> [PROBLEM REQUIREMENTS]
Output, exactly as written, the lines of the data below from the one containing "now no longer" to the end.
==== GIVEN INFORMATION ====
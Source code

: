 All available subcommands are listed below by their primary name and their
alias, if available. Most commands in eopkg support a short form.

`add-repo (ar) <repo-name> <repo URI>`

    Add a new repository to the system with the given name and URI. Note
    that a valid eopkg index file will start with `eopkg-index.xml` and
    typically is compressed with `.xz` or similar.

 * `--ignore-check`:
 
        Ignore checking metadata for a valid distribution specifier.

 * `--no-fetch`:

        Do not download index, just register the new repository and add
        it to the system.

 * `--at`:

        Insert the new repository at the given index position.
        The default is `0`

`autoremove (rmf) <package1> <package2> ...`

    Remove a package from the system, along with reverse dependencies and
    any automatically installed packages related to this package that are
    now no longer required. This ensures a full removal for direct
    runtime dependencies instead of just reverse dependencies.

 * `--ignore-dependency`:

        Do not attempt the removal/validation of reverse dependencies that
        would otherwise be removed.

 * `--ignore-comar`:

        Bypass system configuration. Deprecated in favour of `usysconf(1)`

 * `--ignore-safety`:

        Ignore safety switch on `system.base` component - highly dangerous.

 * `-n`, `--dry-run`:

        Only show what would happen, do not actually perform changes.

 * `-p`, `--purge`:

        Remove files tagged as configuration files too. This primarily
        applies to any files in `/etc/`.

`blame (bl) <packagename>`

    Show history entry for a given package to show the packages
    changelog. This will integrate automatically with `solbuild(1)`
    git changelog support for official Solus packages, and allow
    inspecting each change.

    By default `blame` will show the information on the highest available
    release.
====
> [TASK RESPONSE]
    now no longer required. This ensures a full removal for direct
    runtime dependencies instead of just reverse dependencies.

 * `--ignore-dependency`:

        Do not attempt the removal/validation of reverse dependencies that
        would otherwise be removed.

 * `--ignore-comar`:

        Bypass system configuration. Deprecated in favour of `usysconf(1)`

 * `--ignore-safety`:

        Ignore safety switch on `system.base` component - highly dangerous.

 * `-n`, `--dry-run`:

        Only show what would happen, do not actually perform changes.

 * `-p`, `--purge`:

        Remove files tagged as configuration files too. This primarily
        applies to any files in `/etc/`.

`blame (bl) <packagename>`

    Show history entry for a given package to show the packages
    changelog. This will integrate automatically with `solbuild(1)`
    git changelog support for official Solus packages, and allow
    inspecting each change.

    By default `blame` will show the information on the highest available
    release.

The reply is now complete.